My daughter Rose, at 19, is living and thriving with cystic fibrosis, or CF. CF is a life-threatening genetic illness that primarily impacts the lungs, and she usually lives through at least one extended hospitalization each year.
Trikafta is part of a suite of “modulator” drugs, all from Vertex, that produce dramatic improvements in lung function for 90 percent of CF patients. But here’s the thing: Rose isn’t one of them. CF is a genetic disease, but Rose’s CF mutations are rare ones. Her medical breakthrough is still ahead of us.
Why, then, is my family so concerned about the price of Trikafta? Because we know that when Rose’s miracle comes, the drug company that holds the monopoly on that breakthrough will charge a similarly lavish sum.
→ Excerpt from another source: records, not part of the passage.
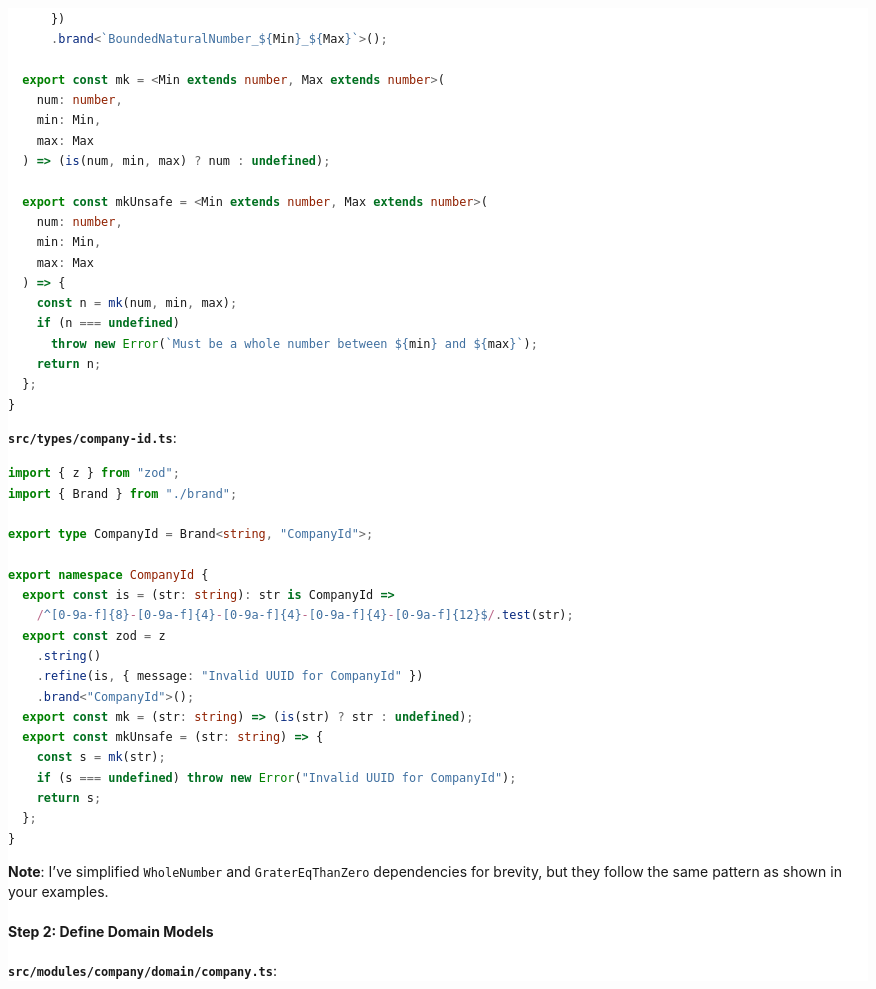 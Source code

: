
 ```typescript
      })
      .brand<`BoundedNaturalNumber_${Min}_${Max}`>();

  export const mk = <Min extends number, Max extends number>(
    num: number,
    min: Min,
    max: Max
  ) => (is(num, min, max) ? num : undefined);

  export const mkUnsafe = <Min extends number, Max extends number>(
    num: number,
    min: Min,
    max: Max
  ) => {
    const n = mk(num, min, max);
    if (n === undefined)
      throw new Error(`Must be a whole number between ${min} and ${max}`);
    return n;
  };
}
```

**`src/types/company-id.ts`**:

```typescript
import { z } from "zod";
import { Brand } from "./brand";

export type CompanyId = Brand<string, "CompanyId">;

export namespace CompanyId {
  export const is = (str: string): str is CompanyId =>
    /^[0-9a-f]{8}-[0-9a-f]{4}-[0-9a-f]{4}-[0-9a-f]{4}-[0-9a-f]{12}$/.test(str);
  export const zod = z
    .string()
    .refine(is, { message: "Invalid UUID for CompanyId" })
    .brand<"CompanyId">();
  export const mk = (str: string) => (is(str) ? str : undefined);
  export const mkUnsafe = (str: string) => {
    const s = mk(str);
    if (s === undefined) throw new Error("Invalid UUID for CompanyId");
    return s;
  };
}
```

**Note**: I’ve simplified `WholeNumber` and `GraterEqThanZero` dependencies for brevity, but they follow the same pattern as shown in your examples.

#### Step 2: Define Domain Models

**`src/modules/company/domain/company.ts`**:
They’ll say it’s because they had to pay for innovation. But the truth is, it’s taxpayers, patients, and loved ones who have underwritten these discoveries.
So when it comes time for a treatment to help Rose, I know the game Big Pharma will play. It will take funding from patients, loved ones, and taxpayers and go on to produce a drug that is out of reach for many of the patients. All under the guise of needing a return on investment on its research and development.
Vertex could absolutely reduce the price of Trikafta without harming innovation. But it won’t because it is raking in outrageous profits that have fueled some of the highest salary packages in health care.